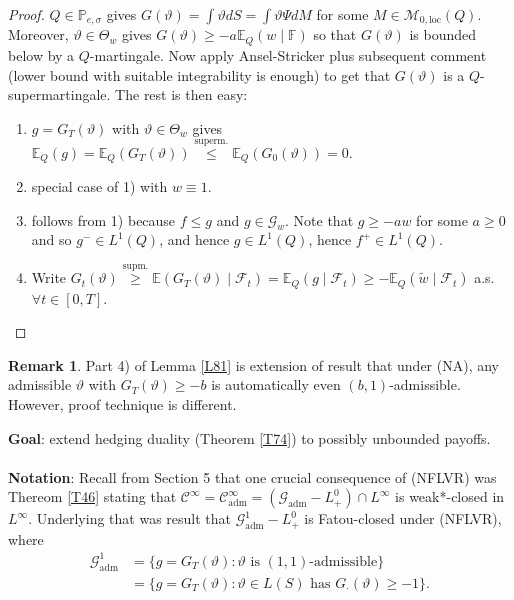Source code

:\documentclass[12pt,a4paper, twoside]{article}
\theoremstyle{definition}
\newtheorem{rem}{Remark}[section]
\newcommand{\EE}{\mathbb{E}} %
\newcommand{\PP}{\mathbb{P}} %
\begin{document}
\begin{proof}
$Q \in \PP_{e,  \sigma}$ gives $G( \vartheta) = \int \vartheta dS = \int  \vartheta \Psi dM$ for some $M \in \mathcal{M}_{0, \text{loc}}(Q)$. Moreover, $\vartheta \in \Theta_w$ gives $G( \vartheta) \geq -a \EE_Q(w \mid \mathbb{F})$ so that $G( \vartheta)$ is bounded below by a $Q$-martingale. Now apply Ansel-Stricker plus subsequent comment (lower bound with suitable integrability is enough) to get that $G( \vartheta)$ is a $Q$-supermartingale. The rest is then easy: 
\begin{enumerate}
\item $g= G_T( \vartheta)$ with $\vartheta \in \Theta_w$ gives $\EE_Q(g) = \EE_Q(G_T( \vartheta)) \overset{\text{superm.}}\leq \EE_Q( G_0( \vartheta))=0.$
\item special case of 1) with $w \equiv 1$. 
\item follows from 1) because $f \leq g$ and $g \in \mathcal{G}_w$. Note that $g \geq -aw$ for some $a \geq 0$ and so $g^- \in L^1(Q)$, and hence $g \in L^1(Q)$, hence $f^+ \in L^1(Q)$. 
\item Write $G_t( \vartheta) \overset{\text{supm.}}\geq  \EE(G_T( \vartheta) \mid \mathcal{F}_t) = \EE_Q(g \mid \mathcal{F}_t) \geq - \EE_Q( \widetilde{w} \mid \mathcal{F}_t)$ a.s. $\forall t \in [0,T]$. 
\end{enumerate} 
\end{proof}
\newpage
\begin{rem} Part 4) of Lemma \ref{L81} is extension of result that under (NA), any admissible $\vartheta$ with $G_T( \vartheta)  \geq -b$ is automatically even $(b,1)$-admissible. However, proof technique is different. 
\end{rem}
\noindent \textbf{Goal}: extend hedging duality (Theorem \ref{T74}) to possibly unbounded payoffs. 
\\\\
\textbf{Notation}: Recall from Section 5 that one crucial consequence of (NFLVR) was Thereom \ref{T46} stating that $\mathcal{C}^\infty = \mathcal{C}_\text{adm}^\infty = ( \mathcal{G}_\text{adm}- L_+^0) \cap L^\infty$ is weak*-closed in $L^\infty$. Underlying that was result that $\mathcal{G}_\text{adm}^1 - L_+^0$ is Fatou-closed under (NFLVR), where 
\begin{align*}
\mathcal{G}_\text{adm}^1&= \{ g = G_T( \vartheta): \vartheta \text{ is $(1,1)$-admissible}\} \\
&= \{ g = G_T( \vartheta): \vartheta \in L(S) \text{ has } G_\cdot( \vartheta) \geq -1 \}. 
\end{align*}
\end{document}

#####

• **Task item**:
Search the entries above for "admissible". Return every line that has it.

• **Written answer**:
\begin{rem} Part 4) of Lemma \ref{L81} is extension of result that under (NA), any admissible $\vartheta$ with $G_T( \vartheta)  \geq -b$ is automatically even $(b,1)$-admissible. However, proof technique is different. 
\mathcal{G}_\text{adm}^1&= \{ g = G_T( \vartheta): \vartheta \text{ is $(1,1)$-admissible}\} \\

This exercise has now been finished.